With the controversy over faecal contamination in the Seine I almost expected to see a GoPro attached to a turd, taking us on a first hand tour just prior to the triathlon. It will be interesting to see just how Nine’s overall ratings fare and hands up if you switched over to another rerun of ‘Storage Wars’ or ‘Border Security’ on Seven midway through a scintillating water polo match?

We’ve all heard the well worn adage, ‘politics and sport don’t mix’ and that’s certainly why Russia and Belarus were not allowed to compete at the Paris Olympics, given the war in Ukraine. It might also be said that the current Olympic celebration of sport totally distances itself from the reality of what is really happening in the world. Fist pumps and ooh la las in Paris but the devastation and suffering in Ukraine is only three hours away by plane. And eight hours away in Gaza it’s unlikely there’s still a TV set amongst the rubble to take in the telecast.

And then of course there’s our own Gina Rinehart whose Hancock Prospecting website boasts “Gina Rinehart is everywhere at the Olympic Games. There’s tens of millions of reasons why”. Rinehart has contributed millions to our Olympic athletes and hosted an exclusive cruise down the ‘merde’ infested Seine for Australian medal winners. At the same time she is running TV commercials in Australia telling us how good mining is for the economy here and without it, how bad it would be. Nothing political to complain about there!

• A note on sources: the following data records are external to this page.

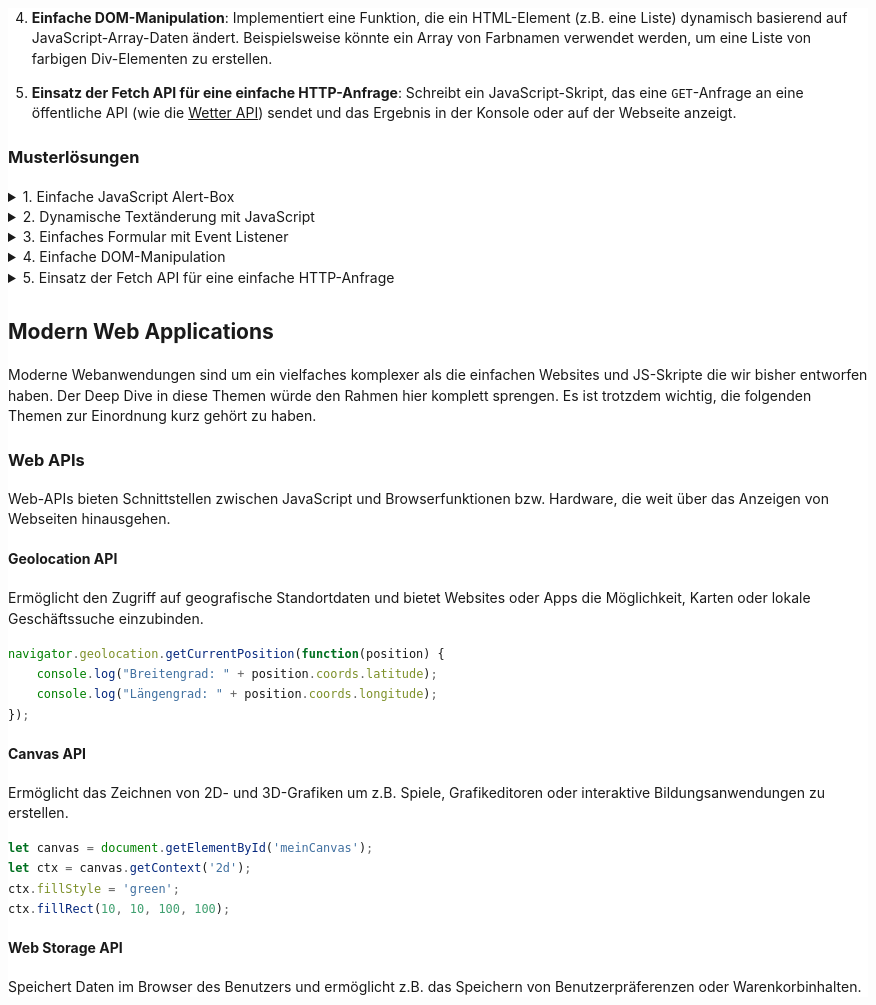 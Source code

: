 4. **Einfache DOM-Manipulation**: Implementiert eine Funktion, die ein HTML-Element (z.B. eine Liste) dynamisch basierend auf JavaScript-Array-Daten ändert. Beispielsweise könnte ein Array von Farbnamen verwendet werden, um eine Liste von farbigen Div-Elementen zu erstellen.

5. **Einsatz der Fetch API für eine einfache HTTP-Anfrage**: Schreibt ein JavaScript-Skript, das eine `GET`-Anfrage an eine öffentliche API (wie die [Wetter API](https://open-meteo.com/)) sendet und das Ergebnis in der Konsole oder auf der Webseite anzeigt.

### Musterlösungen
<details><summary>1. Einfache JavaScript Alert-Box</summary></details>

<details><summary>2. Dynamische Textänderung mit JavaScript</summary></details>

<details><summary>3. Einfaches Formular mit Event Listener</summary></details>

<details><summary>4. Einfache DOM-Manipulation</summary></details>

<details><summary>5. Einsatz der Fetch API für eine einfache HTTP-Anfrage</summary></details>


## Modern Web Applications
Moderne Webanwendungen sind um ein vielfaches komplexer als die einfachen Websites und JS-Skripte die wir bisher entworfen haben. Der Deep Dive in diese Themen würde den Rahmen hier komplett sprengen. Es ist trotzdem wichtig, die folgenden Themen zur Einordnung kurz gehört zu haben.

### Web APIs
Web-APIs bieten Schnittstellen zwischen JavaScript und Browserfunktionen bzw. Hardware, die weit über das Anzeigen von Webseiten hinausgehen.

#### Geolocation API
Ermöglicht den Zugriff auf geografische Standortdaten und bietet Websites oder Apps die Möglichkeit, Karten oder lokale Geschäftssuche einzubinden.

```javascript
navigator.geolocation.getCurrentPosition(function(position) {
    console.log("Breitengrad: " + position.coords.latitude);
    console.log("Längengrad: " + position.coords.longitude);
});
```

#### Canvas API
Ermöglicht das Zeichnen von 2D- und 3D-Grafiken um z.B. Spiele, Grafikeditoren oder interaktive Bildungsanwendungen zu erstellen.

```javascript
let canvas = document.getElementById('meinCanvas');
let ctx = canvas.getContext('2d');
ctx.fillStyle = 'green';
ctx.fillRect(10, 10, 100, 100);
```

#### Web Storage API
Speichert Daten im Browser des Benutzers und ermöglicht z.B. das Speichern von Benutzerpräferenzen oder Warenkorbinhalten.
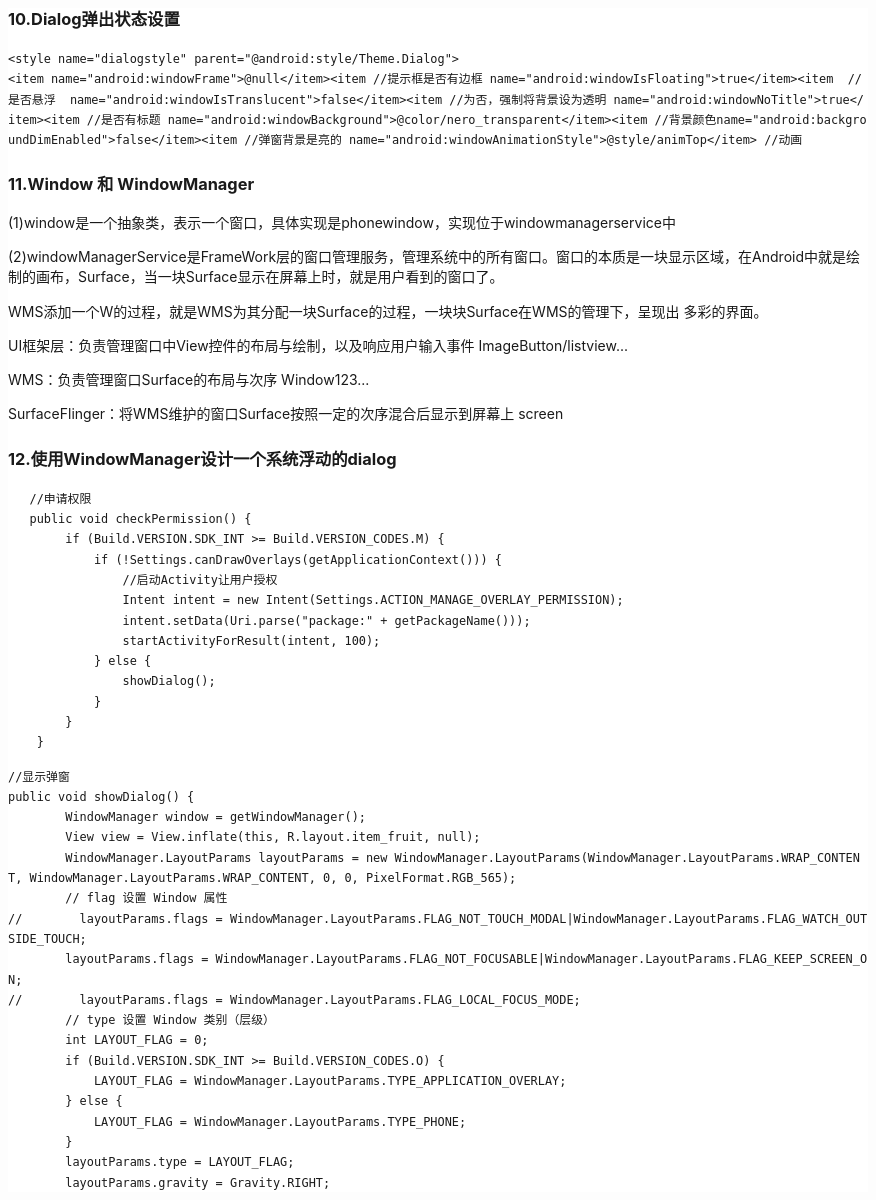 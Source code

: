

### 10.Dialog弹出状态设置

```
<style name="dialogstyle" parent="@android:style/Theme.Dialog">
<item name="android:windowFrame">@null</item><item //提示框是否有边框 name="android:windowIsFloating">true</item><item  //是否悬浮  name="android:windowIsTranslucent">false</item><item //为否，强制将背景设为透明 name="android:windowNoTitle">true</item><item //是否有标题 name="android:windowBackground">@color/nero_transparent</item><item //背景颜色name="android:backgroundDimEnabled">false</item><item //弹窗背景是亮的 name="android:windowAnimationStyle">@style/animTop</item> //动画
```

### 11.Window 和 WindowManager

(1)window是一个抽象类，表示一个窗口，具体实现是phonewindow，实现位于windowmanagerservice中

(2)windowManagerService是FrameWork层的窗口管理服务，管理系统中的所有窗口。窗口的本质是一块显示区域，在Android中就是绘制的画布，Surface，当一块Surface显示在屏幕上时，就是用户看到的窗口了。

WMS添加一个W的过程，就是WMS为其分配一块Surface的过程，一块块Surface在WMS的管理下，呈现出 多彩的界面。

UI框架层：负责管理窗口中View控件的布局与绘制，以及响应用户输入事件   ImageButton/listview...

WMS：负责管理窗口Surface的布局与次序    Window123...

SurfaceFlinger：将WMS维护的窗口Surface按照一定的次序混合后显示到屏幕上    screen

### 12.使用WindowManager设计一个系统浮动的dialog

```
   //申请权限
   public void checkPermission() {
        if (Build.VERSION.SDK_INT >= Build.VERSION_CODES.M) {
            if (!Settings.canDrawOverlays(getApplicationContext())) {
                //启动Activity让用户授权
                Intent intent = new Intent(Settings.ACTION_MANAGE_OVERLAY_PERMISSION);
                intent.setData(Uri.parse("package:" + getPackageName()));
                startActivityForResult(intent, 100);
            } else {
                showDialog();
            }
        }
    }
```

```
//显示弹窗
public void showDialog() {
        WindowManager window = getWindowManager();
        View view = View.inflate(this, R.layout.item_fruit, null);
        WindowManager.LayoutParams layoutParams = new WindowManager.LayoutParams(WindowManager.LayoutParams.WRAP_CONTENT, WindowManager.LayoutParams.WRAP_CONTENT, 0, 0, PixelFormat.RGB_565);
        // flag 设置 Window 属性
//        layoutParams.flags = WindowManager.LayoutParams.FLAG_NOT_TOUCH_MODAL|WindowManager.LayoutParams.FLAG_WATCH_OUTSIDE_TOUCH;
        layoutParams.flags = WindowManager.LayoutParams.FLAG_NOT_FOCUSABLE|WindowManager.LayoutParams.FLAG_KEEP_SCREEN_ON;
//        layoutParams.flags = WindowManager.LayoutParams.FLAG_LOCAL_FOCUS_MODE;
        // type 设置 Window 类别（层级）
        int LAYOUT_FLAG = 0;
        if (Build.VERSION.SDK_INT >= Build.VERSION_CODES.O) {
            LAYOUT_FLAG = WindowManager.LayoutParams.TYPE_APPLICATION_OVERLAY;
        } else {
            LAYOUT_FLAG = WindowManager.LayoutParams.TYPE_PHONE;
        }
        layoutParams.type = LAYOUT_FLAG;
        layoutParams.gravity = Gravity.RIGHT;
``` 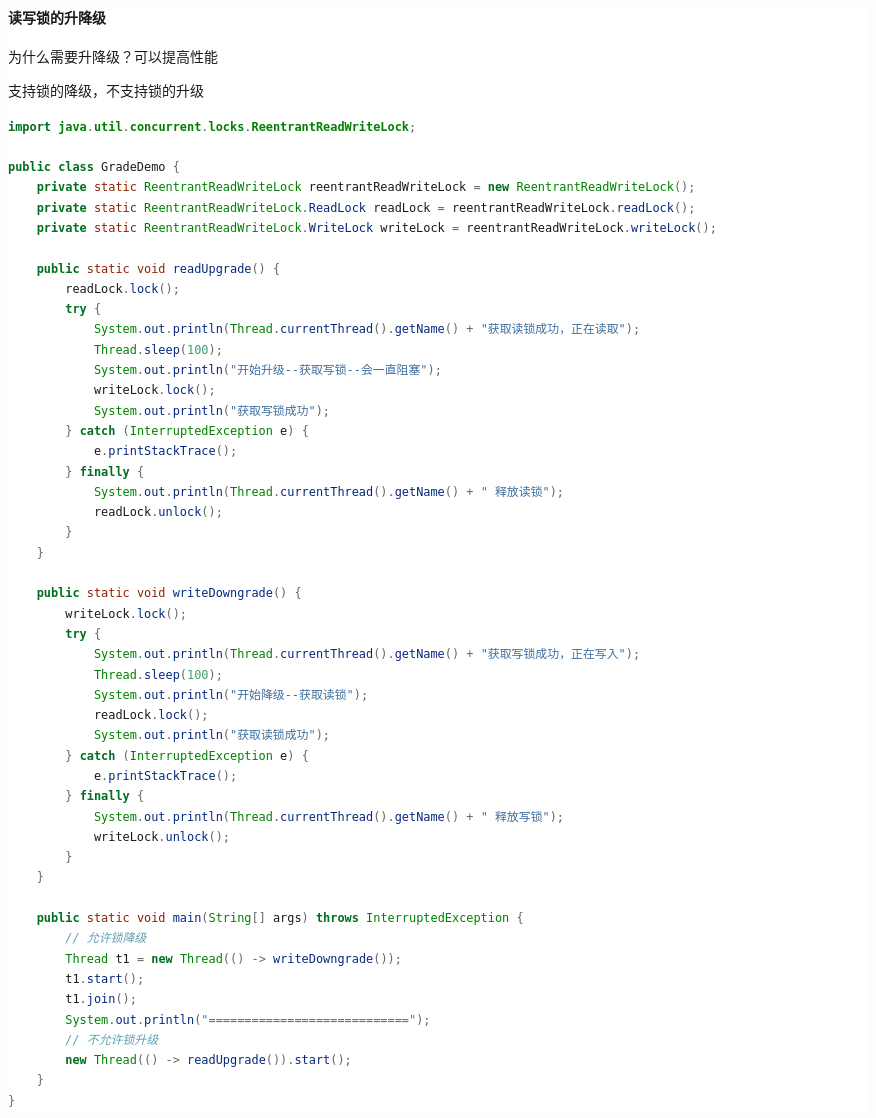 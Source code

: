 #### 读写锁的升降级

为什么需要升降级？可以提高性能

支持锁的降级，不支持锁的升级

```java
import java.util.concurrent.locks.ReentrantReadWriteLock;

public class GradeDemo {
    private static ReentrantReadWriteLock reentrantReadWriteLock = new ReentrantReadWriteLock();
    private static ReentrantReadWriteLock.ReadLock readLock = reentrantReadWriteLock.readLock();
    private static ReentrantReadWriteLock.WriteLock writeLock = reentrantReadWriteLock.writeLock();

    public static void readUpgrade() {
        readLock.lock();
        try {
            System.out.println(Thread.currentThread().getName() + "获取读锁成功，正在读取");
            Thread.sleep(100);
            System.out.println("开始升级--获取写锁--会一直阻塞");
            writeLock.lock();
            System.out.println("获取写锁成功");
        } catch (InterruptedException e) {
            e.printStackTrace();
        } finally {
            System.out.println(Thread.currentThread().getName() + " 释放读锁");
            readLock.unlock();
        }
    }

    public static void writeDowngrade() {
        writeLock.lock();
        try {
            System.out.println(Thread.currentThread().getName() + "获取写锁成功，正在写入");
            Thread.sleep(100);
            System.out.println("开始降级--获取读锁");
            readLock.lock();
            System.out.println("获取读锁成功");
        } catch (InterruptedException e) {
            e.printStackTrace();
        } finally {
            System.out.println(Thread.currentThread().getName() + " 释放写锁");
            writeLock.unlock();
        }
    }

    public static void main(String[] args) throws InterruptedException {
        // 允许锁降级
        Thread t1 = new Thread(() -> writeDowngrade());
        t1.start();
        t1.join();
        System.out.println("============================");
        // 不允许锁升级
        new Thread(() -> readUpgrade()).start();
    }
}
```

Mercifully it’s another four years until the Los Angeles Olympics when Nine will no doubt embrace all things USA, pushing the hyperbole to an even higher level. In the meantime you won’t hear much about most of the sports played at the Olympics apart from the gold medal winners flogging various products or fronting a number of charities. Yes, you are now safe to turn on your evening news and learn that World War Three has just been declared, rather than yet another gold has been added to our burgeoning medal tally.